THE TASK: Print exactly the lines below between the line containing "by resolving them." and the line containing "The study aims", counting both of those lines. Leave pictures out.

Stored data:
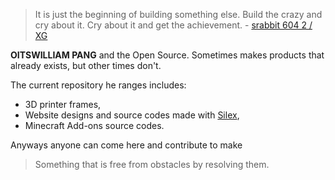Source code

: > It is just the beginning of building something else. Build the crazy and cry about it. Cry about it and get the achievement. - [srabbit 604 2 / XG](https://github.com/Bunny350/srabbit-604)


**OITSWILLIAM PANG** and the Open Source. Sometimes makes products that already exists, but other times don't.

The current repository he ranges includes:
* 3D printer frames,
* Website designs and source codes made with [Silex](https://github.com/silexlabs/Silex),
* Minecraft Add-ons source codes.

Anyways anyone can come here and contribute to make 
>Something that is free from obstacles by resolving them.
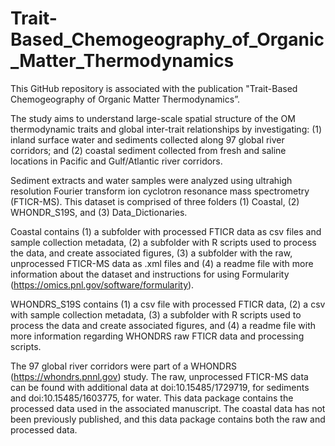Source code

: # Trait-Based_Chemogeography_of_Organic_Matter_Thermodynamics

This GitHub repository is associated with the publication "Trait-Based Chemogeography of Organic Matter Thermodynamics”.

The study aims to understand large-scale spatial structure of the OM thermodynamic traits and global inter-trait relationships by investigating: (1) inland surface water and sediments collected along 97 global river corridors; and (2) coastal sediment collected from fresh and saline locations in Pacific and Gulf/Atlantic river corridors. 

Sediment extracts and water samples were analyzed using ultrahigh resolution Fourier transform ion cyclotron resonance mass spectrometry (FTICR-MS). This dataset is comprised of three folders (1) Coastal, (2) WHONDR_S19S, and (3) Data_Dictionaries. 

Coastal contains (1) a subfolder with processed FTICR data as csv files and sample collection metadata, (2) a subfolder with R scripts used to process the data, and create associated figures, (3) a subfolder with the raw, unprocessed FTICR-MS data as .xml files and (4) a readme file with more information about the dataset and instructions for using Formularity (https://omics.pnl.gov/software/formularity). 

WHONDRS_S19S contains (1) a csv file with processed FTICR data, (2) a csv with sample collection metadata, (3) a subfolder with R scripts used to process the data and create associated figures, and (4) a readme file with more information regarding WHONDRS raw FTICR data and processing scripts. 

The 97 global river corridors were part of a WHONDRS (https://whondrs.pnnl.gov) study. The raw, unprocessed FTICR-MS data can be found with additional data at doi:10.15485/1729719, for sediments and doi:10.15485/1603775, for water. This data package contains the processed data used in the associated manuscript. The coastal data has not been previously published, and this data package contains both the raw and processed data.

EXERCISE OUTPUT:
>Something that is free from obstacles by resolving them.
Source code

: # Trait-Based_Chemogeography_of_Organic_Matter_Thermodynamics

This GitHub repository is associated with the publication "Trait-Based Chemogeography of Organic Matter Thermodynamics”.

The study aims to understand large-scale spatial structure of the OM thermodynamic traits and global inter-trait relationships by investigating: (1) inland surface water and sediments collected along 97 global river corridors; and (2) coastal sediment collected from fresh and saline locations in Pacific and Gulf/Atlantic river corridors. 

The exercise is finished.